In a nutshell, this is it:
As unremarkable as it sounds, I believe that walking is a fundamental human right. And, as bizarre as it sounds, I believe that walking is a right that most of Fairbanks is deprived of.

I do not mean that walking in your own house is a right, though it obviously is. Nor am I suggesting that most of us (the non-incarcerated) are prevented by some external power from stepping outside our homes and moving on two feet in one direction or another.
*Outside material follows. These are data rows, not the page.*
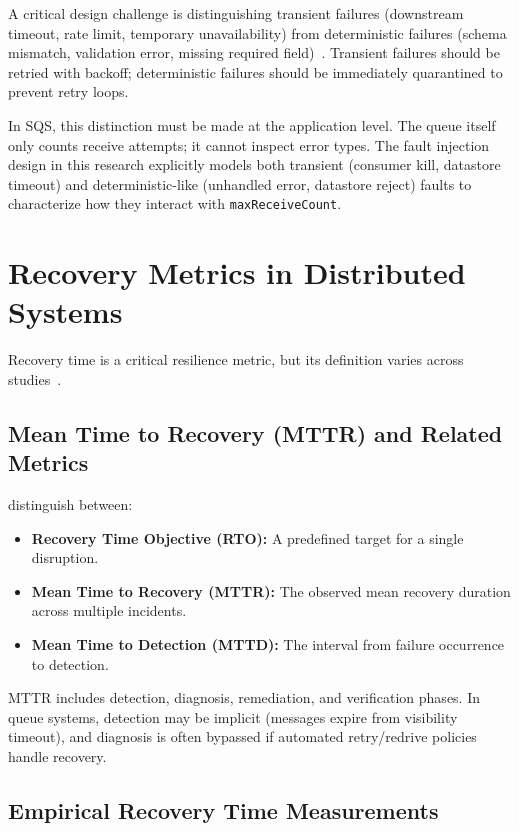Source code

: A critical design challenge is distinguishing transient failures (downstream timeout, rate limit, temporary unavailability) from deterministic failures (schema mismatch, validation error, missing required field)~\citep{Laigner2024EventChallenges}. Transient failures should be retried with backoff; deterministic failures should be immediately quarantined to prevent retry loops.

In SQS, this distinction must be made at the application level. The queue itself only counts receive attempts; it cannot inspect error types. The fault injection design in this research explicitly models both transient (consumer kill, datastore timeout) and deterministic-like (unhandled error, datastore reject) faults to characterize how they interact with \texttt{maxReceiveCount}.

\section{Recovery Metrics in Distributed Systems}

Recovery time is a critical resilience metric, but its definition varies across studies~\citep{AWSResilience2023, Sreepathy2021ReliableActors}.

\subsection{Mean Time to Recovery (MTTR) and Related Metrics}

\citet{AWSResilience2023} distinguish between:
\begin{itemize}
    \item \textbf{Recovery Time Objective (RTO):} A predefined target for a single disruption.
    \item \textbf{Mean Time to Recovery (MTTR):} The observed mean recovery duration across multiple incidents.
    \item \textbf{Mean Time to Detection (MTTD):} The interval from failure occurrence to detection.
\end{itemize}

MTTR includes detection, diagnosis, remediation, and verification phases. In queue systems, detection may be implicit (messages expire from visibility timeout), and diagnosis is often bypassed if automated retry/redrive policies handle recovery.

\subsection{Empirical Recovery Time Measurements}

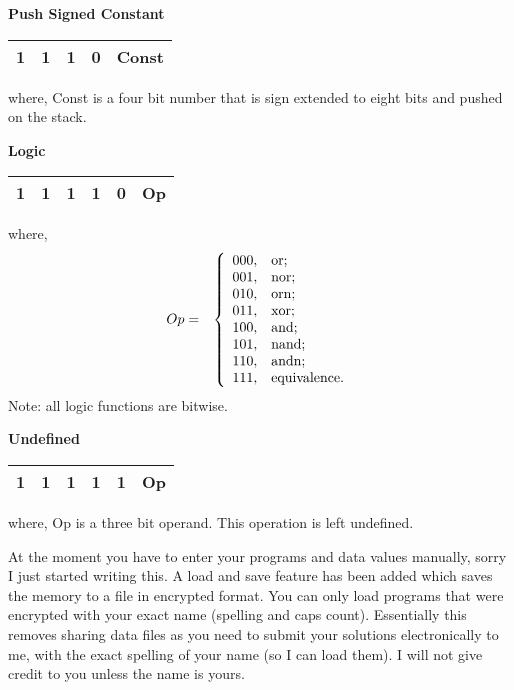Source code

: \textbf{Push Signed Constant}

\begin{tabular}{|cc|c|c|c|}
\hline
  1 & 1 & 1 & 0 & Const \\ \hline
\end{tabular}

where, Const is a four bit number that is sign extended to eight bits and pushed on the stack.


\textbf{Logic}

\begin{tabular}{|cc|c|c|c|c|}
\hline
  1 & 1 & 1 & 1 & 0 & Op \\ \hline
\end{tabular}

where,
\begin{eqnarray*}
  Op &=& \left\{%
\begin{array}{ll}
    000, & \hbox{or;} \\
    001, & \hbox{nor;} \\
    010, & \hbox{orn;} \\
    011, & \hbox{xor;} \\
    100, & \hbox{and;} \\
    101, & \hbox{nand;} \\
    110, & \hbox{andn;} \\
    111, & \hbox{equivalence.} \\
\end{array}%
\right.
\end{eqnarray*}
Note: all logic functions are bitwise.


\textbf{Undefined}

\begin{tabular}{|cc|c|c|c|c|}
\hline
  1 & 1 & 1 & 1 & 1 & Op \\ \hline
\end{tabular}

where, Op is a three bit operand.  This operation is left undefined.

At the moment you have to enter your programs and data values manually, sorry I just started writing this.  A load and save feature has been added which saves the memory to a file in encrypted format.  You can only load programs that were encrypted with your exact name (spelling and caps count).  Essentially this removes sharing data files as you need to submit your solutions electronically to me, with the exact spelling of your name (so I can load them).  I will not give credit to you unless the name is yours.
These are trivial interpretations of our pedestrian right.

I hold that it is the right of people living in a community to perform all functions of their day-to-day life — working, eating, shopping, exercising, playing, politicking, gardening, visiting friends, getting medical care, going on dates, attending meetings, throwing parties, enjoying the summer Solstice Festival downtown, and watching the start of the Yukon Quest — without setting foot in a car.

“But there’s no law against that!” some will say.

“There doesn’t have to be an explicit prohibition,” I reply, “for us to be deprived of our pedestrian right.”

I hope to explore in this blog some of the ways our laws effectively prohibit most of us from living without cars. I hope to show how, far from giving us the freedom they promise in commercials, automobiles enslave us, disconnect us from each other, degrade our landscape, erode our sense (and pride) of place, disenfranchise large segments of our population, and make a rich civic life impossible.

I believe that human beings are not made — we’re just not biologically wired — to experience their best life at the speeds available in, and at the distances required by, an automotive culture. How often, while driving, have you stopped to talk to a friend, chatted with a neighbor about the weather, or picked up a piece of trash? The answer, most likely, is “never.” (In fact, the same applies to bicycling, too. While I love it as transportation for long distances, the speeds at which I usually ride preclude adequately taking in — let alone beautifying — my surroundings.) For drivers, places are reduced to routes, and people are reduced to obstacles.

I hope to reclaim the streets of Fairbanks for people, not cars — to see our streets, cold though they be, filled with friends visiting, couples strolling, children playing, and strangers having all the spontaneous exchanges that make people fit for egalitarian, democratic society. Even in Fairbanks, it’s possible.